Ketua PHRI Bantul, Hendra Dwi Utomo, mengatakan tingkat hunian hotel pada Nataru tahun ini menurun dibandingkan periode libur Nataru 2024 lalu.

“Okupansi hotel pada Nataru 2025 ini memang menurun dibandingkan libur Nataru 2024,” ujarnya, Kamis (1/1/2026).

Menurut Hendra, ada sejumlah faktor yang memengaruhi kondisi tersebut. Cuaca ekstrem menjadi salah satu penyebab wisatawan menunda atau membatalkan perjalanan. Selain itu, imbauan pemerintah agar perayaan malam tahun baru tidak dilakukan secara berlebihan turut berdampak pada minat wisatawan untuk menginap.

Ia menilai sebagian wisatawan memilih beralih ke daerah lain yang dinilai lebih longgar dalam perayaan pergantian tahun. Di sisi lain, wisatawan juga cenderung lebih berhati-hati dalam membelanjakan uang.

“Wisatawan sekarang lebih irit dalam pengeluaran. Bukan karena daya beli turun, tapi memang memilih menahan belanja. Apalagi sebentar lagi ada libur panjang Lebaran,” katanya.

Hendra juga menyoroti maraknya hotel, homestay, hingga kos-kosan ilegal yang beroperasi tanpa izin resmi. Akomodasi tersebut menawarkan tarif lebih murah karena tidak membayar pajak, namun tetap menerima tamu.
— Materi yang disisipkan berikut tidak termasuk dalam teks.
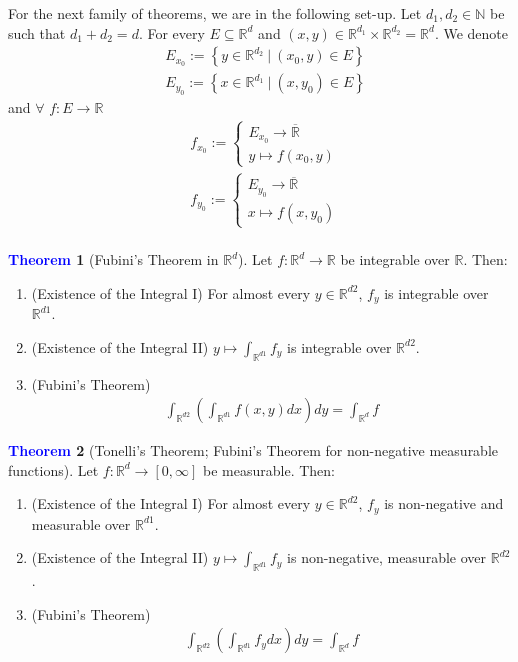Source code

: \documentclass[reqno,11pt]{amsart}
\theoremstyle{definition}
\newcommand{\rd}[0]{\mathbb{R}^d}
\newcommand{\bb}[1]{\mathbb{#1}}
\newcommand{\sets}[2]{ \left\{ #1\ |\ #2 \right\}}
\newtheorem{theorem}{\textcolor{blue}{Theorem}}
\theoremstyle{definition}
\theoremstyle{remark}
\begin{document}
For the next family of theorems, we are in the following set-up. Let $d_1 , d_2 \in \bb{N}$ be such that $d_1 + d_2 = d$. For every $E \subseteq \rd$ and $(x,y) \in \bb{R}^{d_1} \times \bb{R}^{d_2}  = \rd$. We denote
\begin{align*}
	& E_{x_0} := \sets{y \in \bb{R}^{d_2} }{(x_0, y) \in E}	 \\
	& E_{y_0} := \sets{x \in \bb{R}^{d_1} }{(x, y_0) \in E}
\end{align*}
and $\forall$ $f: E \rightarrow \bb{R}$
\begin{align*}
	& f_{x_0} := \begin{cases}
		E_{x_0} \rightarrow \overline{\bb{R}} \\
		y \mapsto f(x_0, y) 
	\end{cases}	 \\
	& f_{y_0} := \begin{cases}
		E_{y_0} \rightarrow \overline{\bb{R}} \\
		x \mapsto f(x, y_0) 
	\end{cases}	 \\
\end{align*}


\begin{theorem}[Fubini's Theorem in $\rd$] 
	Let $f: \rd \rightarrow \bb{R}$ be integrable over $\bb{R}$. Then: 
	\begin{enumerate}[noitemsep]
		\item (Existence of the Integral I) For almost every $y \in \bb{R}^{d2}$, $f_y$ is integrable over $\bb{R}^{d1}$. 
		\item (Existence of the Integral II) $y \mapsto \int_{\bb{R}^{d1}} f_y$ is integrable over $\bb{R}^{d2}$. 
		\item (Fubini's Theorem)
		\begin{align}
			\int_{\bb{R}^{d2}} \left( 	\int_{\bb{R}^{d1}} f(x,y) dx 	\right) dy = \int_{\bb{R}^d} f 
		\end{align}
	\end{enumerate}
\end{theorem}

\begin{theorem}[Tonelli's Theorem; Fubini's Theorem for non-negative measurable functions]
Let $f: \rd \rightarrow [0, \infty]$ be measurable. Then:  
	\begin{enumerate}[noitemsep]
		\item (Existence of the Integral I) For almost every $y \in \bb{R}^{d2}$, $f_y$ is non-negative and measurable over $\bb{R}^{d1}$. 
		\item (Existence of the Integral II) $y \mapsto \int_{\bb{R}^{d1}} f_y$ is non-negative, measurable over $\bb{R}^{d2}$. 
		\item (Fubini's Theorem)
		\begin{align}
			\int_{\bb{R}^{d2}} \left( 	\int_{\bb{R}^{d1}} f_y dx 	\right) dy = \int_{\bb{R}^d} f 
		\end{align}
	\end{enumerate}
\end{theorem}
\end{document}
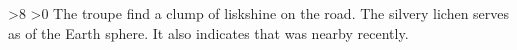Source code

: 
\ifnum\value{r12}>8
  \ifnum\value{temperature}>0
    The troupe find a clump of liskshine on the road.
    The silvery lichen serves as  of the Earth \gls{sphere}.
    It also indicates that  was nearby recently.
  \fi
\fi

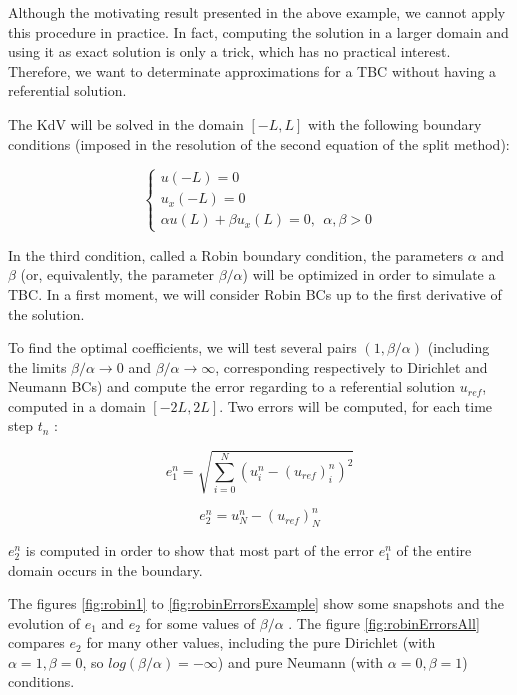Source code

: \indent Although the motivating result presented in the above example, we cannot apply this procedure in practice. In fact, computing the solution in a larger domain and using it as exact solution is only a trick, which has no practical interest. Therefore, we want to determinate approximations for a TBC without having a referential solution. 

\indent The KdV will be solved in the domain $[-L,L]$ with the following boundary conditions (imposed in the resolution of the second equation of the split method):

\begin{equation}
\begin{cases}
    u(-L) = 0 \\
    u_x(-L) = 0 \\
    \alpha u(L) + \beta u_x(L) = 0,  \ \ \alpha,\beta > 0
\end{cases}
\end{equation}

\indent In the third condition, called a Robin boundary condition, the parameters $\alpha$ and $\beta$ (or, equivalently, the parameter $\beta/\alpha$) will be optimized in order to simulate a TBC. In a first moment, we will consider Robin BCs up to the first derivative of the solution.

\indent To find the optimal coefficients, we will test several pairs $(1,\beta/\alpha)$ (including the limits $\beta/\alpha \rightarrow 0$ and $\beta/\alpha \rightarrow \infty$, corresponding respectively to Dirichlet and Neumann BCs) and compute the error regarding to a referential solution $u_{ref}$, computed in a domain $[-2L,2L]$. Two errors will be computed, for each time step $t_n$ :

\begin{equation}
e_1^n = \sqrt{\sum_{i=0}^N{\left( u^n_i - (u_{ref})^n_i\right)^2}} 
\end{equation}

\begin{equation}
e_2^n =  u^n_N - (u_{ref})^n_N
\end{equation}

\indent $e_2^n$ is computed in order to show that most part of the error $e_1^n$ of the entire domain occurs in the boundary.

\indent The figures \ref{fig:robin1} to \ref{fig:robinErrorsExample} show some snapshots and the evolution of $e_1$ and $e_2$ for some values of $\beta/\alpha$ . The figure \ref{fig:robinErrorsAll} compares $e_2$ for many other values, including the pure Dirichlet (with $\alpha = 1, \beta = 0$, so $log(\beta/\alpha) = -\infty$) and pure Neumann (with $\alpha = 0, \beta = 1$)  conditions.


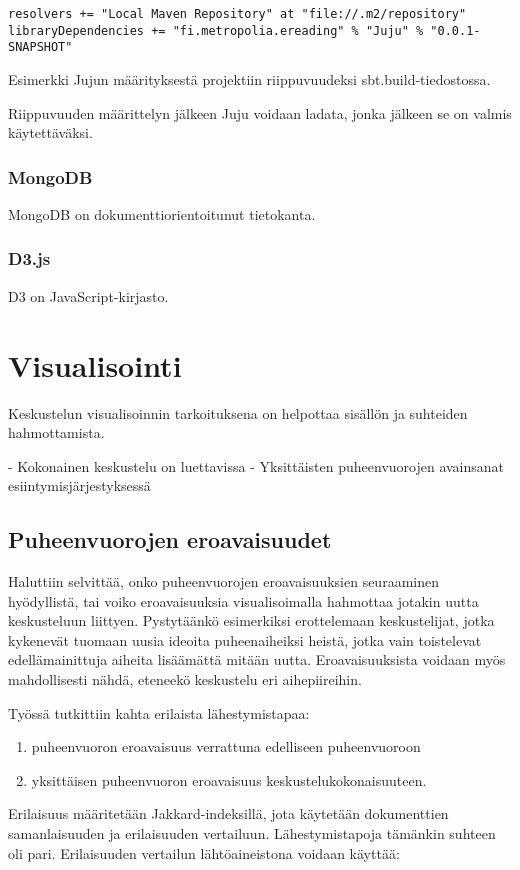 \documentclass[11pt,a4paper,oneside]{memoir}
\begin{document}
\begin{verbatim}
resolvers += "Local Maven Repository" at "file://.m2/repository"
libraryDependencies += "fi.metropolia.ereading" % "Juju" % "0.0.1-SNAPSHOT"
\end{verbatim}
Esimerkki Jujun määrityksestä projektiin riippuvuudeksi sbt.build-tiedostossa.

Riippuvuuden määrittelyn jälkeen Juju voidaan ladata, jonka jälkeen se on valmis käytettäväksi.

\subsection{MongoDB}
MongoDB on dokumenttiorientoitunut tietokanta. 

\subsection{D3.js}
D3 on JavaScript-kirjasto.

\chapter{Visualisointi}
Keskustelun visualisoinnin tarkoituksena on helpottaa sisällön ja suhteiden hahmottamista.

- Kokonainen keskustelu on luettavissa
- Yksittäisten puheenvuorojen avainsanat esiintymisjärjestyksessä

\section{Puheenvuorojen eroavaisuudet}
Haluttiin selvittää, onko puheenvuorojen eroavaisuuksien seuraaminen hyödyllistä, tai voiko eroavaisuuksia visualisoimalla hahmottaa jotakin uutta keskusteluun liittyen. Pystytäänkö esimerkiksi erottelemaan keskustelijat, jotka kykenevät tuomaan uusia ideoita puheenaiheiksi heistä, jotka vain toistelevat edellämainittuja aiheita lisäämättä mitään uutta. Eroavaisuuksista voidaan myös mahdollisesti nähdä, eteneekö keskustelu eri aihepiireihin.

Työssä tutkittiin kahta erilaista lähestymistapaa:
\begin{enumerate}
\item puheenvuoron eroavaisuus verrattuna edelliseen puheenvuoroon
\item yksittäisen puheenvuoron eroavaisuus keskustelukokonaisuuteen.
\end{enumerate}

Erilaisuus määritetään Jakkard-indeksillä, jota käytetään dokumenttien samanlaisuuden ja erilaisuuden vertailuun. Lähestymistapoja tämänkin suhteen oli pari. Erilaisuuden vertailun lähtöaineistona voidaan käyttää:
\end{document}
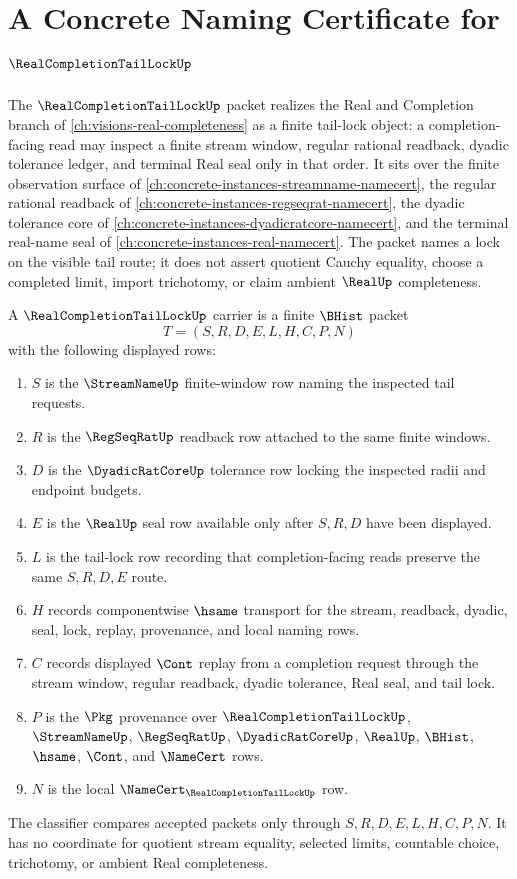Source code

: \chapter{A Concrete Naming Certificate for $\RealCompletionTailLockUp$}
\label{ch:concrete-instances-real-completion-tail-lock-namecert}

The $\RealCompletionTailLockUp$ packet realizes the Real and Completion branch of \autoref{ch:visions-real-completeness} as a finite tail-lock object: a completion-facing read may inspect a finite stream window, regular rational readback, dyadic tolerance ledger, and terminal Real seal only in that order. It sits over the finite observation surface of \autoref{ch:concrete-instances-streamname-namecert}, the regular rational readback of \autoref{ch:concrete-instances-regseqrat-namecert}, the dyadic tolerance core of \autoref{ch:concrete-instances-dyadicratcore-namecert}, and the terminal real-name seal of \autoref{ch:concrete-instances-real-namecert}. The packet names a lock on the visible tail route; it does not assert quotient Cauchy equality, choose a completed limit, import trichotomy, or claim ambient $\RealUp$ completeness.

\begin{definition}
\label{def:real-completion-tail-lock-carrier}
A $\RealCompletionTailLockUp$ carrier is a finite $\BHist$ packet
$$
T=(S,R,D,E,L,H,C,P,N)
$$
with the following displayed rows:
\begin{enumerate}
\item $S$ is the $\StreamNameUp$ finite-window row naming the inspected tail requests.
\item $R$ is the $\RegSeqRatUp$ readback row attached to the same finite windows.
\item $D$ is the $\DyadicRatCoreUp$ tolerance row locking the inspected radii and endpoint budgets.
\item $E$ is the $\RealUp$ seal row available only after $S,R,D$ have been displayed.
\item $L$ is the tail-lock row recording that completion-facing reads preserve the same $S,R,D,E$ route.
\item $H$ records componentwise $\hsame$ transport for the stream, readback, dyadic, seal, lock, replay, provenance, and local naming rows.
\item $C$ records displayed $\Cont$ replay from a completion request through the stream window, regular readback, dyadic tolerance, Real seal, and tail lock.
\item $P$ is the $\Pkg$ provenance over $\RealCompletionTailLockUp$, $\StreamNameUp$, $\RegSeqRatUp$, $\DyadicRatCoreUp$, $\RealUp$, $\BHist$, $\hsame$, $\Cont$, and $\NameCert$ rows.
\item $N$ is the local $\NameCert_{\RealCompletionTailLockUp}$ row.
\end{enumerate}
The classifier compares accepted packets only through $S,R,D,E,L,H,C,P,N$. It has no coordinate for quotient stream equality, selected limits, countable choice, trichotomy, or ambient Real completeness.
\end{definition}

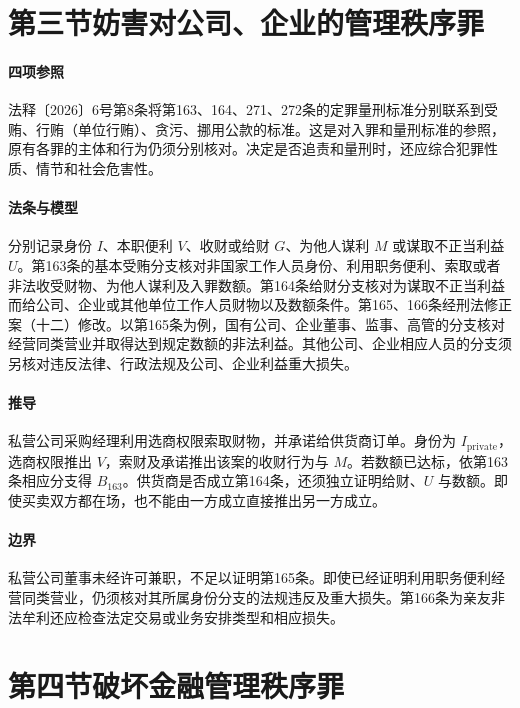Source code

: \section{第三节\quad 妨害对公司、企业的管理秩序罪}

\paragraph{四项参照}
法释〔2026〕6号第8条将第163、164、271、272条的定罪量刑标准分别联系到受贿、行贿（单位行贿）、贪污、挪用公款的标准。这是对入罪和量刑标准的参照，原有各罪的主体和行为仍须分别核对。决定是否追责和量刑时，还应综合犯罪性质、情节和社会危害性。

\paragraph{法条与模型}
分别记录身份 \(I\)、本职便利 \(V\)、收财或给财 \(G\)、为他人谋利 \(M\) 或谋取不正当利益 \(U\)。第163条的基本受贿分支核对非国家工作人员身份、利用职务便利、索取或者非法收受财物、为他人谋利及入罪数额。第164条给财分支核对为谋取不正当利益而给公司、企业或其他单位工作人员财物以及数额条件。第165、166条经刑法修正案（十二）修改。以第165条为例，国有公司、企业董事、监事、高管的分支核对经营同类营业并取得达到规定数额的非法利益。其他公司、企业相应人员的分支须另核对违反法律、行政法规及公司、企业利益重大损失。

\paragraph{推导}
私营公司采购经理利用选商权限索取财物，并承诺给供货商订单。身份为 \(I_{\mathrm{private}}\)，选商权限推出 \(V\)，索财及承诺推出该案的收财行为与 \(M\)。若数额已达标，依第163条相应分支得 \(B_{163}\)。供货商是否成立第164条，还须独立证明给财、\(U\) 与数额。即使买卖双方都在场，也不能由一方成立直接推出另一方成立。

\paragraph{边界}
私营公司董事未经许可兼职，不足以证明第165条。即使已经证明利用职务便利经营同类营业，仍须核对其所属身份分支的法规违反及重大损失。第166条为亲友非法牟利还应检查法定交易或业务安排类型和相应损失。

\section{第四节\quad 破坏金融管理秩序罪}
“Faktor penurunan okupansi ini sangat kompleks. Kadang wisatawan ramai, tapi hotel justru sepi. Fenomena ini terjadi di Bali dan mulai merambah Yogyakarta,” tandasnya.

Sementara itu, kondisi serupa juga dirasakan pelaku usaha penginapan di kawasan Pantai Parangtritis. Salah satu pemilik penginapan, Gandung, menyebut tingkat hunian saat pergantian Tahun Baru 2026 hanya sekitar 50 persen.

“Lebih ramai pergantian tahun 2024 ke 2025 dibandingkan 2025 ke 2026. Sekarang kurang seru,” ujarnya.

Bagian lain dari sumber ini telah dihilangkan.